Description of the task >> Every entry below should be reproduced exactly, with all pictures left out.

Source information >>
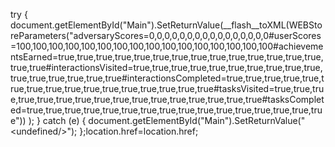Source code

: try { document.getElementById("Main").SetReturnValue(__flash__toXML(WEBStoreParameters("adversaryScores=0,0,0,0,0,0,0,0,0,0,0,0,0,0,0,0#userScores=100,100,100,100,100,100,100,100,100,100,100,100,100,100,100,100#achievementsEarned=true,true,true,true,true,true,true,true,true,true,true,true,true,true,true,true#interactionsVisited=true,true,true,true,true,true,true,true,true,true,true,true,true,true,true,true#interactionsCompleted=true,true,true,true,true,true,true,true,true,true,true,true,true,true,true,true#tasksVisited=true,true,true,true,true,true,true,true,true,true,true,true,true,true,true,true#tasksCompleted=true,true,true,true,true,true,true,true,true,true,true,true,true,true,true,true")) ); } catch (e) { document.getElementById("Main").SetReturnValue("&lt;undefined/&gt;"); };location.href=location.href;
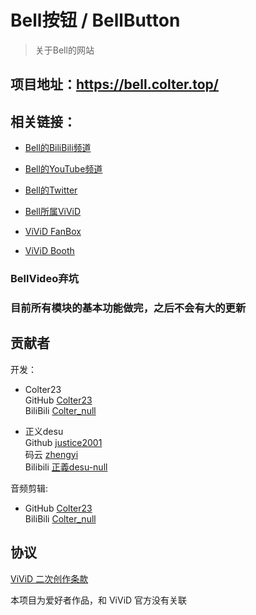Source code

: # Bell按钮 / BellButton

>关于Bell的网站

## 项目地址：https://bell.colter.top/

## 相关链接：

- [Bell的BiliBili频道](https://space.bilibili.com/487550002)
- [Bell的YouTube频道](https://www.youtube.com/channel/UCflNPJUJ4VQh1hGDNK7bsFg)
- [Bell的Twitter](https://twitter.com/bell_nekonogi)

- [Bell所属ViViD](https://vividnia.com/)
- [ViViD FanBox](https://vividnia.fanbox.cc/)
- [ViViD Booth](https://vividnia.booth.pm/)

### BellVideo弃坑
### 目前所有模块的基本功能做完，之后不会有大的更新

## 贡献者
开发：

- Colter23  
  GitHub [Colter23](https://github.com/Colter23)  
  BiliBili [Colter_null](https://space.bilibili.com/32868931)

- 正义desu    
  Github [justice2001](https://github.com/justice2001)  
  码云 [zhengyi](https://gitee.com/zhengyi59)  
  Bilibili [正義desu-null](https://space.bilibili.com/30734570)
  

音频剪辑:
- GitHub [Colter23](https://github.com/Colter23)  
  BiliBili [Colter_null](https://space.bilibili.com/32868931)
  
## 协议
[ViViD 二次创作条款](https://vividnia.com/guidelines/)

本项目为爱好者作品，和 ViViD 官方没有关联




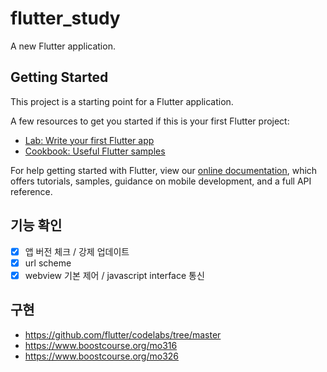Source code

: # flutter_study

A new Flutter application.

## Getting Started

This project is a starting point for a Flutter application.

A few resources to get you started if this is your first Flutter project:

- [Lab: Write your first Flutter app](https://flutter.dev/docs/get-started/codelab)
- [Cookbook: Useful Flutter samples](https://flutter.dev/docs/cookbook)

For help getting started with Flutter, view our
[online documentation](https://flutter.dev/docs), which offers tutorials,
samples, guidance on mobile development, and a full API reference.

## 기능 확인

- [x] 앱 버전 체크 / 강제 업데이트
- [x] url scheme
- [x] webview 기본 제어 / javascript interface 통신

## 구현
- https://github.com/flutter/codelabs/tree/master
- https://www.boostcourse.org/mo316
- https://www.boostcourse.org/mo326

Answer to the exercise >>
Source code

: try { document.getElementById("Main").SetReturnValue(__flash__toXML(WEBStoreParameters("adversaryScores=0,0,0,0,0,0,0,0,0,0,0,0,0,0,0,0#userScores=100,100,100,100,100,100,100,100,100,100,100,100,100,100,100,100#achievementsEarned=true,true,true,true,true,true,true,true,true,true,true,true,true,true,true,true#interactionsVisited=true,true,true,true,true,true,true,true,true,true,true,true,true,true,true,true#interactionsCompleted=true,true,true,true,true,true,true,true,true,true,true,true,true,true,true,true#tasksVisited=true,true,true,true,true,true,true,true,true,true,true,true,true,true,true,true#tasksCompleted=true,true,true,true,true,true,true,true,true,true,true,true,true,true,true,true")) ); } catch (e) { document.getElementById("Main").SetReturnValue("&lt;undefined/&gt;"); };location.href=location.href;
Source code

: # Bell按钮 / BellButton

>关于Bell的网站

## 项目地址：https://bell.colter.top/

## 相关链接：

- [Bell的BiliBili频道](https://space.bilibili.com/487550002)
- [Bell的YouTube频道](https://www.youtube.com/channel/UCflNPJUJ4VQh1hGDNK7bsFg)
- [Bell的Twitter](https://twitter.com/bell_nekonogi)

- [Bell所属ViViD](https://vividnia.com/)
- [ViViD FanBox](https://vividnia.fanbox.cc/)
- [ViViD Booth](https://vividnia.booth.pm/)

### BellVideo弃坑
### 目前所有模块的基本功能做完，之后不会有大的更新

## 贡献者
开发：

- Colter23  
  GitHub [Colter23](https://github.com/Colter23)  
  BiliBili [Colter_null](https://space.bilibili.com/32868931)

- 正义desu    
  Github [justice2001](https://github.com/justice2001)  
  码云 [zhengyi](https://gitee.com/zhengyi59)  
  Bilibili [正義desu-null](https://space.bilibili.com/30734570)
  

音频剪辑:
- GitHub [Colter23](https://github.com/Colter23)  
  BiliBili [Colter_null](https://space.bilibili.com/32868931)
  
## 协议
[ViViD 二次创作条款](https://vividnia.com/guidelines/)

本项目为爱好者作品，和 ViViD 官方没有关联




Source code

: # flutter_study

A new Flutter application.

## Getting Started

This project is a starting point for a Flutter application.

A few resources to get you started if this is your first Flutter project:

- [Lab: Write your first Flutter app](https://flutter.dev/docs/get-started/codelab)
- [Cookbook: Useful Flutter samples](https://flutter.dev/docs/cookbook)

For help getting started with Flutter, view our
[online documentation](https://flutter.dev/docs), which offers tutorials,
samples, guidance on mobile development, and a full API reference.

## 기능 확인

- [x] 앱 버전 체크 / 강제 업데이트
- [x] url scheme
- [x] webview 기본 제어 / javascript interface 통신

## 구현
- https://github.com/flutter/codelabs/tree/master
- https://www.boostcourse.org/mo316
- https://www.boostcourse.org/mo326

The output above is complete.